Climate change bill advances

By Erin Voegele | August 10, 2009
The American Clean Energy and Security Act of 2009 (ACES) passed the U.S. House of Representatives on June 26 by a vote of 219 to 212 and is now being addressed by the U.S. Senate. The House version of ACES includes a provision regarding international indirect land use change, which could change how the U.S. EPA considers international indirect land use change in its proposed rule for the second stage of the renewable fuel standard.

The provision, spearheaded by House Agriculture Committee Chairman Collin Peterson (D-Minn.), would ensure that widespread scientific agreement linking biofuels to indirect land use change before the EPA could impose a greenhouse gas penalty on biofuels. Under the agreement, an entity such as the National Academy of Sciences would conduct a five-year study to determine a possible link between biofuels and tropical deforestation. In the meantime, the EPA would be prevented from imposing an indirect land use penalty on biofuels. At the end of the study, the EPA, U.S. DOE, and the USDA would need to agree that such a link is present and can be accurately predicted. At that time, Congress would have one year to review the issue before the EPA could move forward.

According to David Crass, a partner at Michael Best & Friedrich LLP, the Senate is expected to address the bill on Sept. 28. However, by mid-July it remained unclear whether the Senate would be able to harmonize the various climate change bills or if legislation would be moved to a conference committee. "I do believe that it is Congress's overall goal to get one omnibus provision sent up to the White House in advance of the climate change conference in Copenhagen in December," Crass said. "I think President Obama has made very clear that in order to have credibility walking into those discussions, he needs something from Congress on this."

Crass noted that initial comments made by Sen. Tom Harkin (D-Iowa) indicate he will make similar political manuevers as Peterson did in the House to ensure that key agriculture and forestry-friendly compromises are secured in the Senate bill.

While the indirect land use change provision of ACES would be beneficial to ethanol producers, cap-and-trade provisions will also affect the industry. "I think unquestionably [ethanol producers] will be a segment of the economy that will be regulated," Crass said. "The key question is how."

Crass is encouraging his clients to take action in four areas. First, he recommends they stay engaged in the debate of this bill via active participation in an industry trade group.

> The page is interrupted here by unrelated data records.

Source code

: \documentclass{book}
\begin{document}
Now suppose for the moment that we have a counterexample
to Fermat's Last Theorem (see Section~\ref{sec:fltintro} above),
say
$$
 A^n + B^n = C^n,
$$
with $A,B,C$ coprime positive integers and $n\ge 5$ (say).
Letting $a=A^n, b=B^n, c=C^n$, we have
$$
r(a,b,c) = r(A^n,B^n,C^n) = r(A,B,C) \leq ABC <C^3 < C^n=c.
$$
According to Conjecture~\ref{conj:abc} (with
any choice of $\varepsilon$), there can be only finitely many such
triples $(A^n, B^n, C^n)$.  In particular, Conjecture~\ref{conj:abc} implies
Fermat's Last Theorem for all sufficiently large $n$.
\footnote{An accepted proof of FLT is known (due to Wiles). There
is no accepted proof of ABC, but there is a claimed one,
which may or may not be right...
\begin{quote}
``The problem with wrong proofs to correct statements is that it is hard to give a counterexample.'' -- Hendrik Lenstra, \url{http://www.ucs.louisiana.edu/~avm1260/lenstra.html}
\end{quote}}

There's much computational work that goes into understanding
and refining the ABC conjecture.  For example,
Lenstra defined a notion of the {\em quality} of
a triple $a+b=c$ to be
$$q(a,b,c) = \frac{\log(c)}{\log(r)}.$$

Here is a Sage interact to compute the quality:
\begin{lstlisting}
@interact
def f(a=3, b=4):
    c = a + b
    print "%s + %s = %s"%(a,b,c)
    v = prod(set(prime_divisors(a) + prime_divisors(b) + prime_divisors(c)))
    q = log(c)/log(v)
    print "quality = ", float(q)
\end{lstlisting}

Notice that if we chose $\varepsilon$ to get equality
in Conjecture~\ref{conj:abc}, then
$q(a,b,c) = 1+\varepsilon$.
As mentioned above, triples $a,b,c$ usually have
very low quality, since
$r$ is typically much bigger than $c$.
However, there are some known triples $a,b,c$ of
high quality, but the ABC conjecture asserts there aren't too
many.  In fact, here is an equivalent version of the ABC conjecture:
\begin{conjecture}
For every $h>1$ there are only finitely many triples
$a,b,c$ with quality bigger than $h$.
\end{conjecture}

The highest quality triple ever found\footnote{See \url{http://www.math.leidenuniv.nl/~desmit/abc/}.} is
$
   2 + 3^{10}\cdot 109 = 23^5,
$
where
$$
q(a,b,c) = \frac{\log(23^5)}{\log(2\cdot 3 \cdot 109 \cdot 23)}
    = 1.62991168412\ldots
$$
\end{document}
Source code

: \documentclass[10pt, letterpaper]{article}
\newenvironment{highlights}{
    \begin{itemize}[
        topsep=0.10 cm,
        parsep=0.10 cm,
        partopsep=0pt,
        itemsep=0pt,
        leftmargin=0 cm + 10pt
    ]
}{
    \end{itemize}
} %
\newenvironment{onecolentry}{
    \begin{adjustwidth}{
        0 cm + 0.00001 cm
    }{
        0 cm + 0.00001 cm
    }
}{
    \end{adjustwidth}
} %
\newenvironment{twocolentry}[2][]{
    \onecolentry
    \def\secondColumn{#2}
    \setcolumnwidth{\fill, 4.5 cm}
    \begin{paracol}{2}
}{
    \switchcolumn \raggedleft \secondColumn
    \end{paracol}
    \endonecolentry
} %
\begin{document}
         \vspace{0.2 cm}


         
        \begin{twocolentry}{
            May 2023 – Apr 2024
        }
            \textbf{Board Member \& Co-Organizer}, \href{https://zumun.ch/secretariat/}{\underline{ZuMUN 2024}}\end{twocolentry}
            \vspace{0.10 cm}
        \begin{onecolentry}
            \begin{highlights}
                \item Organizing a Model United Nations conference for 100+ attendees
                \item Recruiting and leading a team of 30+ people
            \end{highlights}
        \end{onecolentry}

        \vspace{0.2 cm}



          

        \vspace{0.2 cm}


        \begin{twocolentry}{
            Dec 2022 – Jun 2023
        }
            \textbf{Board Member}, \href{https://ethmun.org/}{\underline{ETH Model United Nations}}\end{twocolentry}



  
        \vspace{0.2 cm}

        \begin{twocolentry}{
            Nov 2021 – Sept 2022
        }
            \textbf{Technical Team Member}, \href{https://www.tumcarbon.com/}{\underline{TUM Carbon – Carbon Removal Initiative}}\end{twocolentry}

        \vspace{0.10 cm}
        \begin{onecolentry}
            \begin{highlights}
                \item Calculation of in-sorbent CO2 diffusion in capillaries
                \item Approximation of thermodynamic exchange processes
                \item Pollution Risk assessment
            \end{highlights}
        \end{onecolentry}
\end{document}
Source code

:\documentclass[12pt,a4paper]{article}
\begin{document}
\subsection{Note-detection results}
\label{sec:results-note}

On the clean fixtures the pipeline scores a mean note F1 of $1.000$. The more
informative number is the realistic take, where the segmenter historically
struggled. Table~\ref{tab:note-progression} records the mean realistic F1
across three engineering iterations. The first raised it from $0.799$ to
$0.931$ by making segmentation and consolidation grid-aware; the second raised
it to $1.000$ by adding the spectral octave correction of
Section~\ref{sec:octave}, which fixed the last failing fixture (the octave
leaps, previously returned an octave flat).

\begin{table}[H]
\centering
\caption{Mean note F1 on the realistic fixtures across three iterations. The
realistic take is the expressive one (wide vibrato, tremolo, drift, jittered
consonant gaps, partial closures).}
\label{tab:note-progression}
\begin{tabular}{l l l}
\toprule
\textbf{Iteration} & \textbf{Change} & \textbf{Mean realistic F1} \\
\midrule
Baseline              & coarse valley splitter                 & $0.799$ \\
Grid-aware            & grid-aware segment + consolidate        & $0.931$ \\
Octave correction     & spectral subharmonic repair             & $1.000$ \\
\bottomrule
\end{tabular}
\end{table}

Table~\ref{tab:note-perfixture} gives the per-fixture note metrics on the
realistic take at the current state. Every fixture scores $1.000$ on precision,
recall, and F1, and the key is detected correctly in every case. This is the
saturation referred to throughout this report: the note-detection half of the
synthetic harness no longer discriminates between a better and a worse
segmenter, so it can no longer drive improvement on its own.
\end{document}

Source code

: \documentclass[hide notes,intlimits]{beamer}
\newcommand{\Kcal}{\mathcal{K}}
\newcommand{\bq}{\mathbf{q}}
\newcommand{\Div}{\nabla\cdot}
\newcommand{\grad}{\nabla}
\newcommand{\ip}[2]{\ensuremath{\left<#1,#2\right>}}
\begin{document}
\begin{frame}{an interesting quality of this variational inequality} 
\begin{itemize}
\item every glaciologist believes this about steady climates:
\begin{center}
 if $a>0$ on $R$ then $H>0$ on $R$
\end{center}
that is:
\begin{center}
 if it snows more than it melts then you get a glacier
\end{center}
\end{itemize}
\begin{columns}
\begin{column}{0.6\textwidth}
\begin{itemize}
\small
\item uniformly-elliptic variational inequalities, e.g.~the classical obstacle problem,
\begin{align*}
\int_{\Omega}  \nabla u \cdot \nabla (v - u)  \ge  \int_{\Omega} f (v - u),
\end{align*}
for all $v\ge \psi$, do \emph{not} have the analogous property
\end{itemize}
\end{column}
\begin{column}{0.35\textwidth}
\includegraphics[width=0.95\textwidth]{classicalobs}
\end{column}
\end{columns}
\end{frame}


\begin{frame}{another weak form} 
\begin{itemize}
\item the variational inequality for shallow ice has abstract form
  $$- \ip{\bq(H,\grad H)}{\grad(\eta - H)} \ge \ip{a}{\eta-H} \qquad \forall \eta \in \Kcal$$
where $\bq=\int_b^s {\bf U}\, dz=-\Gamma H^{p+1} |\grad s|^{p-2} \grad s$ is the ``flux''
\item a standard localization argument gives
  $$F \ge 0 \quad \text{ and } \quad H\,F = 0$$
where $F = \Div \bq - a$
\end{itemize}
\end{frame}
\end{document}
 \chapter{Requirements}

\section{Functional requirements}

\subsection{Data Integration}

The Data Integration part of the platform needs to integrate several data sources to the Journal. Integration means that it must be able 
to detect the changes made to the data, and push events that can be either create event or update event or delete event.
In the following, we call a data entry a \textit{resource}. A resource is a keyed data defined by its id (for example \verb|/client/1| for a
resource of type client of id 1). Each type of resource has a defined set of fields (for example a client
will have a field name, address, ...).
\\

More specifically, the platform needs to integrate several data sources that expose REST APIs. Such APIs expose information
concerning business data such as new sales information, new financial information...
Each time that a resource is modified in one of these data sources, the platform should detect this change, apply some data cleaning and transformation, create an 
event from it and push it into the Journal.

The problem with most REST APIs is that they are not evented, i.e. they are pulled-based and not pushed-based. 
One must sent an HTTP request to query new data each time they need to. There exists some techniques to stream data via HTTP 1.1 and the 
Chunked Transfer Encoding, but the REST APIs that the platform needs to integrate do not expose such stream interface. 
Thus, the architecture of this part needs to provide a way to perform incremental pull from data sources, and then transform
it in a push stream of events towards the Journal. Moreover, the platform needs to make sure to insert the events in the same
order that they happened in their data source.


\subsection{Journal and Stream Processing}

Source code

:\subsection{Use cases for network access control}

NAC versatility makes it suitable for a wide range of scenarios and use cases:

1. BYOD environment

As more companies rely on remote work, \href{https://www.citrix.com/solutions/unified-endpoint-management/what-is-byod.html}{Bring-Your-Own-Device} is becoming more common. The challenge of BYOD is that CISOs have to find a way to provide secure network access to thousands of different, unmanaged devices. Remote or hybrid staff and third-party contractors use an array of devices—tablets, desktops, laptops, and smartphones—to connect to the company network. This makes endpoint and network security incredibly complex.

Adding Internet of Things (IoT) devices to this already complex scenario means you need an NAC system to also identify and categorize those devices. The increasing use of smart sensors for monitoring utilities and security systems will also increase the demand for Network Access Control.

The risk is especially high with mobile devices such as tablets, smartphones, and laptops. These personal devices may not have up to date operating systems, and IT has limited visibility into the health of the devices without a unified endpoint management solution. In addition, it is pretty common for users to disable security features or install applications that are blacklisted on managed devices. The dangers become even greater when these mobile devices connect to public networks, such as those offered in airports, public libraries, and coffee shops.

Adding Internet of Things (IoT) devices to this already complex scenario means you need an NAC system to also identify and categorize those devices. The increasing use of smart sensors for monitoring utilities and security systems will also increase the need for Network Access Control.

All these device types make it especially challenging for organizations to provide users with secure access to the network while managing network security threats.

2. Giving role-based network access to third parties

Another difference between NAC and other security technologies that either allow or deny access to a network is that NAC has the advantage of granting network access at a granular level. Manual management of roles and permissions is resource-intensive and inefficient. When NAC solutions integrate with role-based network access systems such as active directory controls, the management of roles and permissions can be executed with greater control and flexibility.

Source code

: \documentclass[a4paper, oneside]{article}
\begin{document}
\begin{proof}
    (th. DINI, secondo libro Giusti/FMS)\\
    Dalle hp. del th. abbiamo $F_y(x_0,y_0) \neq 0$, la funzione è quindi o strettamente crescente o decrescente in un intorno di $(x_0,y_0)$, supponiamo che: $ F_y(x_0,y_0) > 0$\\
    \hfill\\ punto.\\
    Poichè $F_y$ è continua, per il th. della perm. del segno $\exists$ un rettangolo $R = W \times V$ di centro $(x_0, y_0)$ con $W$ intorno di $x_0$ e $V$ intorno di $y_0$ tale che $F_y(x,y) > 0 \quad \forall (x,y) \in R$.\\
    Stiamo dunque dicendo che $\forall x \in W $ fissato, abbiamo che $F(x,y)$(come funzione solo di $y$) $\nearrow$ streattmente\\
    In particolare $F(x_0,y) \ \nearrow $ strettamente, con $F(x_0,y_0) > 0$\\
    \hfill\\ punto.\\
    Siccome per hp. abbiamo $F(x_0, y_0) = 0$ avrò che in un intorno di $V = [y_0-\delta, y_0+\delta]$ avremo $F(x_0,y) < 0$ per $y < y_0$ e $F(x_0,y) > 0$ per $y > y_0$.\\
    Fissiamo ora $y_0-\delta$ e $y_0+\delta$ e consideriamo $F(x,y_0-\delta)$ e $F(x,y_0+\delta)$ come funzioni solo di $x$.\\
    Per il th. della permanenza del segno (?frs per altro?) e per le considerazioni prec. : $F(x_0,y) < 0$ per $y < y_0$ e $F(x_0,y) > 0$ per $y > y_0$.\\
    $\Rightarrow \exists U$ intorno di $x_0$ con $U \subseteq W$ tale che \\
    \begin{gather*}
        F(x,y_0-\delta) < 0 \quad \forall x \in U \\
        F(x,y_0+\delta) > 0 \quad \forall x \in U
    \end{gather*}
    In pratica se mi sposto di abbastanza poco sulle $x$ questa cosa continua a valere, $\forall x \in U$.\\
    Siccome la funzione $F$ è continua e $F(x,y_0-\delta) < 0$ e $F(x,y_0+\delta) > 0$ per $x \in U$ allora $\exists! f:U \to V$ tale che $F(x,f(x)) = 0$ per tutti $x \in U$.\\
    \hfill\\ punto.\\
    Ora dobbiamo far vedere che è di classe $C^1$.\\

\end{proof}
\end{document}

Second, Crass recommends his clients continue to defend the renewable fuel standard (RFS). He said some entities have stated that if the implementation of indirect land use change is postponed, the whole RFS program should be postponed as well. "I don't think that will happen, but it's a dangerous argumentand the industry needs to continue to defend the RFS and push it forward," Crass said.

Third, Crass encourages his clients to pursue opportunities to establish their climate change footprint and explore ways to reduce that carbon footprint. "What I mean by that is taking a look at fuel switching projects and explore opportunities to reduce natural gas use," he said. "A biomass fuel switchmay gain them eligibility for some early action credits that they could sell in an offset market that develops as a result of the bill."

Finally, Crass said many of his clients are looking at opportunities to pursue a cooperative model for the purposes of aggregation and collection of biomass. "That biomass either can be used for market opportunities that will be developed by the bill for selling biomass as a feedstock into the electricity market [or for] their own combined heat and power projects they may be adopting or developing to minimize their carbon footprint."